This meta-network did not learn the tasks. It learned how to change the learning rule itself. After each generation of agents, it adjusted the rule so the next generation could adapt more successfully. Over many cycles, this artificial evolutionary pressure caused a new learning rule to emerge. The researchers named the discovered rule DiscoRL, and a specific implementation, tested on 57 Atari environments, was nicknamed Disco57.

When Machines Outperform Their Makers

To see whether Disco57 amounted to more than a curiosity, the team used it to train a fresh AI agent and evaluated its performance against some of the strongest human-engineered algorithms ever developed, including PPO and MuZero.

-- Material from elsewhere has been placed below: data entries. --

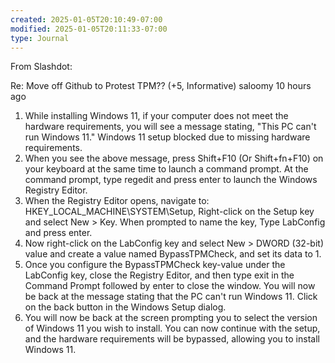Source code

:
 ```yaml
---
created: 2025-01-05T20:10:49-07:00
modified: 2025-01-05T20:11:33-07:00
type: Journal
---
```


From Slashdot:

Re: Move off Github to Protest TPM?? (+5,
Informative) saloomy 10 hours ago

1. While installing Windows 11, if your
   computer does not meet the hardware
   requirements, you will see a message
   stating, "This PC can't run Windows 11."
   Windows 11 setup blocked due to missing
   hardware requirements.
2. When you see the above message, press
   Shift+F10 (Or Shift+fn+F10) on your
   keyboard at the same time to launch a
   command prompt. At the command prompt,
   type regedit and press enter to launch
   the Windows Registry Editor.
3. When the Registry Editor opens, navigate
   to: HKEY_LOCAL_MACHINE\SYSTEM\Setup,
   Right-click on the Setup key and select
   New > Key. When prompted to name the key,
   Type LabConfig and press enter.
4. Now right-click on the LabConfig key and
   select New > DWORD (32-bit) value and
   create a value named BypassTPMCheck, and
   set its data to 1.
5. Once you configure the BypassTPMCheck
   key-value under the LabConfig key, close
   the Registry Editor, and then type exit
   in the Command Prompt followed by enter
   to close the window. You will now be back
   at the message stating that the PC can't
   run Windows 11. Click on the back button
   in the Windows Setup dialog.
6. You will now be back at the screen
   prompting you to select the version of
   Windows 11 you wish to install. You can
   now continue with the setup, and the
   hardware requirements will be bypassed,
   allowing you to install Windows 11.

First came the classic Atari Benchmark — a widely respected stress test for general intelligence in digital agents. Disco57-trained agents outperformed all human-designed reinforcement algorithms on that benchmark. Then came the harder test: unseen environments. These included procedural worlds (ProcGen), survival-style simulation (Crafter), and the notoriously unforgiving dungeon crawler NetHack, where strategies must be invented on the fly. Again, DiscoRL showed state-of-the-art performance, despite never being explicitly programmed by humans for these domains.

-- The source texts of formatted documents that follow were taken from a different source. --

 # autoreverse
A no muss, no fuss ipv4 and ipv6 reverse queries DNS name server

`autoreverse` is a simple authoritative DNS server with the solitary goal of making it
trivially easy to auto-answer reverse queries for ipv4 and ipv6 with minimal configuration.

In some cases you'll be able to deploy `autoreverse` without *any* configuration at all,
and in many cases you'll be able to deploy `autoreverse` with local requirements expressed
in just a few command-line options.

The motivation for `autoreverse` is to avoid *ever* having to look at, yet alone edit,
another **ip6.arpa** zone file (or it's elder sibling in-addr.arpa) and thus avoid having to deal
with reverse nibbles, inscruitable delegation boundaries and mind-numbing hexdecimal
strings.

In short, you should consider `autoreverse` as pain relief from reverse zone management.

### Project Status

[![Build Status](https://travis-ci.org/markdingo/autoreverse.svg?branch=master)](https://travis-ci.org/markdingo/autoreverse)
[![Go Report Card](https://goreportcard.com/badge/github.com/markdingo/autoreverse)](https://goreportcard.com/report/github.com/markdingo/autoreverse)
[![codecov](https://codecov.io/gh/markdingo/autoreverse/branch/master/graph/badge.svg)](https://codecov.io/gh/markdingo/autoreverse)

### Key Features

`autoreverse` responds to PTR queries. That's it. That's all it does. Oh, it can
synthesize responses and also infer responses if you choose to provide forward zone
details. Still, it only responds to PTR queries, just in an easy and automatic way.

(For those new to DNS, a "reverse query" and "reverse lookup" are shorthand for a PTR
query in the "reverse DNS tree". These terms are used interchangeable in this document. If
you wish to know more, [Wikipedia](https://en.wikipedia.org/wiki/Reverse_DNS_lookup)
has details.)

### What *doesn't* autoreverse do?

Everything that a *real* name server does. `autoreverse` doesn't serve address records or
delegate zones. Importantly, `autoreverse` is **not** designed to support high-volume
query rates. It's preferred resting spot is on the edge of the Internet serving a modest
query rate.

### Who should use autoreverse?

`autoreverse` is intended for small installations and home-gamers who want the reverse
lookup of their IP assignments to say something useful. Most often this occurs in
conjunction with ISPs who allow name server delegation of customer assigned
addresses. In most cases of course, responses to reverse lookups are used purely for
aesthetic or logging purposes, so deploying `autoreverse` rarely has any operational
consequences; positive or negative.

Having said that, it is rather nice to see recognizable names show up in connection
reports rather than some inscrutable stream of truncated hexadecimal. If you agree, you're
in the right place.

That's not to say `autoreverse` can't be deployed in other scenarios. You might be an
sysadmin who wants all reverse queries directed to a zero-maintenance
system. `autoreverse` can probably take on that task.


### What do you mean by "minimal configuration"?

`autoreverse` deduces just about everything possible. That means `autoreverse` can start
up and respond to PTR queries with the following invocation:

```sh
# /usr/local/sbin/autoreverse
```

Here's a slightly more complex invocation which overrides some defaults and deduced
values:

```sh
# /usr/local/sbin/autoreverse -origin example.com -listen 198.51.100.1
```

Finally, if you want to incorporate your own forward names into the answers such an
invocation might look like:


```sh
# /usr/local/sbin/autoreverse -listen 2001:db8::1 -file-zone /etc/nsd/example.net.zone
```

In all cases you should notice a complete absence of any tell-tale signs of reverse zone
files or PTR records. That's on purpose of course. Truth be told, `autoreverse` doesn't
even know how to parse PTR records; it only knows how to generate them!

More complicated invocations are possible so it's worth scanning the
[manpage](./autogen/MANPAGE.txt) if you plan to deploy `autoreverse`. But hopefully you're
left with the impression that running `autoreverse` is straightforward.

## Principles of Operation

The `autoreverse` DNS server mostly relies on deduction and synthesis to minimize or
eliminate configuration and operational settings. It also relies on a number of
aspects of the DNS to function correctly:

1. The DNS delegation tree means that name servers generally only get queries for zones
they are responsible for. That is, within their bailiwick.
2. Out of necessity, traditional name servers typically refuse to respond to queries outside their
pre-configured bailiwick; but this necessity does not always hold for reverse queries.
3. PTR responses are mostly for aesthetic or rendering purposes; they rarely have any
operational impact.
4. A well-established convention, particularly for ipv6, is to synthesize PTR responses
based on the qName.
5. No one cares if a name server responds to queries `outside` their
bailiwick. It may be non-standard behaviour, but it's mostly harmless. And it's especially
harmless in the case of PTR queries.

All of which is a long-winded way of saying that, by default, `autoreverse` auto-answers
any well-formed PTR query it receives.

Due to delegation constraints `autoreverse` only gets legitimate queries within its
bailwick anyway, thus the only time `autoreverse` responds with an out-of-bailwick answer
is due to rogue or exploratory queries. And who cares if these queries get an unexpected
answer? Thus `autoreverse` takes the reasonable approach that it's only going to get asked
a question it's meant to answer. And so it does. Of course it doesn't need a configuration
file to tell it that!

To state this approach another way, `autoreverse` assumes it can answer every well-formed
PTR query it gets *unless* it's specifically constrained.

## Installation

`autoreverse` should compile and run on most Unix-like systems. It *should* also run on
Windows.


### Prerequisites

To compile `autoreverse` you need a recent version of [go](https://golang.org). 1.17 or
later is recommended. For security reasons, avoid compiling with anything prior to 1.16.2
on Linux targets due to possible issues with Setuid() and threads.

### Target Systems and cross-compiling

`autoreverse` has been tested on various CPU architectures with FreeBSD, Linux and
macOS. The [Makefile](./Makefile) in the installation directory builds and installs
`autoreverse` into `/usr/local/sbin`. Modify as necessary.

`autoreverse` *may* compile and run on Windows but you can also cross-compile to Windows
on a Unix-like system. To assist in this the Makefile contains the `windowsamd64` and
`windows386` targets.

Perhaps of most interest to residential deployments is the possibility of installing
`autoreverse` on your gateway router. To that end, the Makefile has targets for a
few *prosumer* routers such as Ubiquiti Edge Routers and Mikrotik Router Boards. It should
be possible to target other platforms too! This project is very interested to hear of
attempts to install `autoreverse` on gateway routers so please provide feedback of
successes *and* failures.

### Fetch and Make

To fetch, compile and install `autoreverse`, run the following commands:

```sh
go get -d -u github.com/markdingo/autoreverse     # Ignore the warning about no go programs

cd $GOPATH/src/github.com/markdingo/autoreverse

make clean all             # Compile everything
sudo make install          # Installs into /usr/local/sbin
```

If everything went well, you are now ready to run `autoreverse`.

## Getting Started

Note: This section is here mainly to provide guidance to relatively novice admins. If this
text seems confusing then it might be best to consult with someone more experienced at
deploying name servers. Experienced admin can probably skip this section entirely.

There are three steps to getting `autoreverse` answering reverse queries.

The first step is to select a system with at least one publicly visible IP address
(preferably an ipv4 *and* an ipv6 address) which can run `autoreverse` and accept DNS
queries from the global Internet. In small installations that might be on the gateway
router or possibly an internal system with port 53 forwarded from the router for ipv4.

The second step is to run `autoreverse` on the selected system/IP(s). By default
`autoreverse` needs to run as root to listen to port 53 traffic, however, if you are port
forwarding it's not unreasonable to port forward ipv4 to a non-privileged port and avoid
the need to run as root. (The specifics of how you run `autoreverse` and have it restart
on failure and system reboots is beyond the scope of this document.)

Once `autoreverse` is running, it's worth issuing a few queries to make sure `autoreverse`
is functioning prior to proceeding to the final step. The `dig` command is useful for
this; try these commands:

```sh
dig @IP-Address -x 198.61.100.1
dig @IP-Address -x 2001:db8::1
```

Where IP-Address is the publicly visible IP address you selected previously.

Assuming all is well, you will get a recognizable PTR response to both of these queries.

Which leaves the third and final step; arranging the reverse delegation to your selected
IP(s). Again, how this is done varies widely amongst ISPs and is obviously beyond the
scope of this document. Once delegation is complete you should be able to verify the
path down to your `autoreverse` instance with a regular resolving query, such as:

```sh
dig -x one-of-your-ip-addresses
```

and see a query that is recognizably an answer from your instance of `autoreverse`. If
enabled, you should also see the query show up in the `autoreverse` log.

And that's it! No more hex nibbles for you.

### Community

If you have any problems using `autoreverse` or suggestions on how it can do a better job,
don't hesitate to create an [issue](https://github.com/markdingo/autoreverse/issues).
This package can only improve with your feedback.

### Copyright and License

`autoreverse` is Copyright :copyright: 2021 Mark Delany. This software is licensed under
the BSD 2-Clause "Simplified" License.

This matters because doing well on unseen tasks is the closest thing AI has to a definition of “true intelligence.” It demonstrates not memorization but transferable learning. DiscoRL wasn’t just running a clever rule invented by researchers — it was using a learning strategy invented by itself through an evolutionary search process.

The End of Hand-Crafted Learning?

The elegant and unsettling implication of the study is that humans may no longer be needed to design the architectures of learning itself. Instead of writing the rules, humans might increasingly build the systems that evolve the rules. The researchers themselves acknowledged this in the closing lines of their paper: the algorithms required for stronger AI may soon “be automatically discovered from the experiences of agents, rather than manually designed.”

This marks a philosophical shift. For decades, human intuition has been the ceiling on machine learning progress. We taught machines how to think the way we imagined thinking works. But evolution does not care about our intuitions. It explores regions of possibility human minds would never consider, because we are limited by imagination, convention, and time. Machines running evolutionary meta-learning have none of those constraints.

An Unscripted Future for Artificial Minds

What was once a speculative fear — that AI would begin improving itself — may soon become a simple engineering reality. Not in the science-fiction sense of runaway superintelligence, but in the concrete, incremental sense that learning rules will no longer be authored by people. AI will begin to write the logic of its own intelligence.

That does not render humans obsolete. We still decide the goals, environments, safeguards, and evaluation criteria. But the intellectual center of gravity is shifting. We are moving from a world where AI is built, to a world where AI is bred; from instruction to evolution; from algorithms authored by humans to algorithms authored by machines.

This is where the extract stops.